Swedish phonetician (born 1934)

Sidney Wood is a British-born retired Swedish phonetician and Research Fellow (docent).

==Research==
Wood’s research, based on X-ray motion films of speech (Regional Southern British English, South Swedish, Bulgarian, Colloquial Cairo Arabic, West Greenlandic Inuit) and vocal tract modelling, is widely cited. It is devoted to the following topics:

- vowel production

- vowel phonology: Bulgarian, Kabardian, West Greenlandic
- the gestural structure of syllables

- articulator timing and coarticulation

His most significant findings are:

- four constriction locations for monophthongs (hard palate, velum, upper pharynx and lower pharynx)
- the upper pharyngeal location of uvular consonants originally hypothesized from CV spectral transitions.
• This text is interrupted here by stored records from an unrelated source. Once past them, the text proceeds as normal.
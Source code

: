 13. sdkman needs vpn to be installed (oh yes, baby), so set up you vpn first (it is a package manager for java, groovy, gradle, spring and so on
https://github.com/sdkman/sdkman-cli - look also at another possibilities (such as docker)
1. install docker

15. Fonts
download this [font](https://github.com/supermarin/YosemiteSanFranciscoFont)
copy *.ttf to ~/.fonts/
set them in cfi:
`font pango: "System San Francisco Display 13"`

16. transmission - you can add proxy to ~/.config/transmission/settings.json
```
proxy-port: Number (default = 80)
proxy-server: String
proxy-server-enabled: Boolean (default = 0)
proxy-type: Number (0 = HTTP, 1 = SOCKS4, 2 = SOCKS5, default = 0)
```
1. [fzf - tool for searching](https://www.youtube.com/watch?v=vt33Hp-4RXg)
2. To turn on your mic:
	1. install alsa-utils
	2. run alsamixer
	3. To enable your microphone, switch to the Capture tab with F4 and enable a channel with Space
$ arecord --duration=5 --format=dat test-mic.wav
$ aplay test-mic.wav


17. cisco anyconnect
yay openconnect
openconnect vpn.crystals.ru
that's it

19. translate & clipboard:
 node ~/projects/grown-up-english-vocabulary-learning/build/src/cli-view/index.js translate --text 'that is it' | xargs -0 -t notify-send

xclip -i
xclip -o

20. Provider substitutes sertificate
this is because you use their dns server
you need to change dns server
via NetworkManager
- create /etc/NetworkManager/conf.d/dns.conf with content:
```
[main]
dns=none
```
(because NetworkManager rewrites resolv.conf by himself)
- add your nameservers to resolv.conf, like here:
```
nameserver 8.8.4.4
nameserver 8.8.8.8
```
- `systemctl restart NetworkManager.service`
More recently, his research focus turned towards British regional pronunciations, especially southeastern accents of Southern British English (SBE), including sound change in Received Pronunciation.
Wood has been involved in a significant theoretical controversy concerning the validity of the Bell vowel model and the legitimacy of using X-ray films to contradict it. He argued that critical functions of the model are contradicted by empirical data and by acoustical theory. Catford's 1981 paper contains detailed discussion of Wood's arguments, and a partial defence of the classical vowel description that Wood's research calls into question. In his critical analysis of phonetic theory, John Laver notes "Because it is so widespread, a version of the traditional method will be described here; but Ladefoged (1980) and Wood (1977, 1979) have proposed descriptions of tongue action which though less well known are more explanatory and less ambiguous, which are recommended to the reader who wishes to follow the matter further". Clark and Yallop write "There is no principled reason why the location of maximum tongue height should correspond directly and systematically to vowel quality (Lindau 1978, Wood 1979). Hayward summarizes Wood's theoretical position, concluding "In Wood's view, constriction location and constriction degree should also form the basis for the phonological specification of vowels. His ideas have proved attractive to some phonologists."